Algorithm to characterize global fire regimes using fire occurence data from Google Earth Engine. Given a list of years, the algorithm will derive annual, global maps of fire occurrences, depicting per-pixel counts of months with active fires. These are then translated into multi-temporal metrics that characterize the recurrence of fires:
- Fire Return Interval (FRI) - Mean number of years between fires
- Min. return time (MRI1) - Minimum between-burn interval
- Mean return time (MRI2) - Mean between-burn interval
- Maximum return time (MRI3) - Maximum between-burn interval
The FRI is expressed as the quotient between the number of years with fires and the number of years in the time-series. Then, for each pixel, the firemap algorithm uses Running Length Encoding (RLE) to break a time-series of fire occurrences (with 1 for "fire" and 0 for "unburnt") into segments of equal value. The length of segments corresponding to "unburnt" periods are used to calculate MRI1, MRI2, and MRI3. These calculations are based on monthly fire occurrence data data derived with MODIS. For details on the source data, see its description in GEE's data catalog.

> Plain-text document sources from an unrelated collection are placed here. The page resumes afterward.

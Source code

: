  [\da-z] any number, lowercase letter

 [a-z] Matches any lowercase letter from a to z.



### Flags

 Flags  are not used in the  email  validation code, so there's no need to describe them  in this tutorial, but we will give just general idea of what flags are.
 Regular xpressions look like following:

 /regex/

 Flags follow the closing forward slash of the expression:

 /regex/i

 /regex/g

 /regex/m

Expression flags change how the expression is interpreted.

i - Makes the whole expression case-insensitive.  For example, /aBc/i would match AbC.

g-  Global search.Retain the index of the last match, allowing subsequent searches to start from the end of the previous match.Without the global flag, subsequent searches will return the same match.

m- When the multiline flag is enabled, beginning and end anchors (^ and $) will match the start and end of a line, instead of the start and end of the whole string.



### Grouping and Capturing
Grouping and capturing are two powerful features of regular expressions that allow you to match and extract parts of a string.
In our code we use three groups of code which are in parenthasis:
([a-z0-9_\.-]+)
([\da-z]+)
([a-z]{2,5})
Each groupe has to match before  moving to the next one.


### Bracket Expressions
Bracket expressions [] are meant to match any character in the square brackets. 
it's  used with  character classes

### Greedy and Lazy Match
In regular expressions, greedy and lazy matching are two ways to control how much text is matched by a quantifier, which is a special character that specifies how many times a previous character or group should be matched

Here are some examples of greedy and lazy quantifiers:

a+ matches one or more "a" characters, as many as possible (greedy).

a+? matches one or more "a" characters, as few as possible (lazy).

Global differences between IFRI (a), MRI1 (b), MRI2 (c), and MRI3 (d)
firemap is not currently in PyPI, and therefore should be installed manually. To do so, please download the current repository as a zip file and use
pip install firemap.zipGiven this algorithm uses GEE, some configuration work is inposed on the user. Specifically, one should follow the GEE api configuration tutorial, which grants access to data and computational resources.
At present, the algorithm works with arrays at a 1-km resolution, limited by: 1) GEE quotas on direct downloads, 2) memory requirements. This is meant to support my immediate needs, and scalability was not a priority concerned. Applying this algorithm at finer resolutions and for different spatial extents will require manual changes.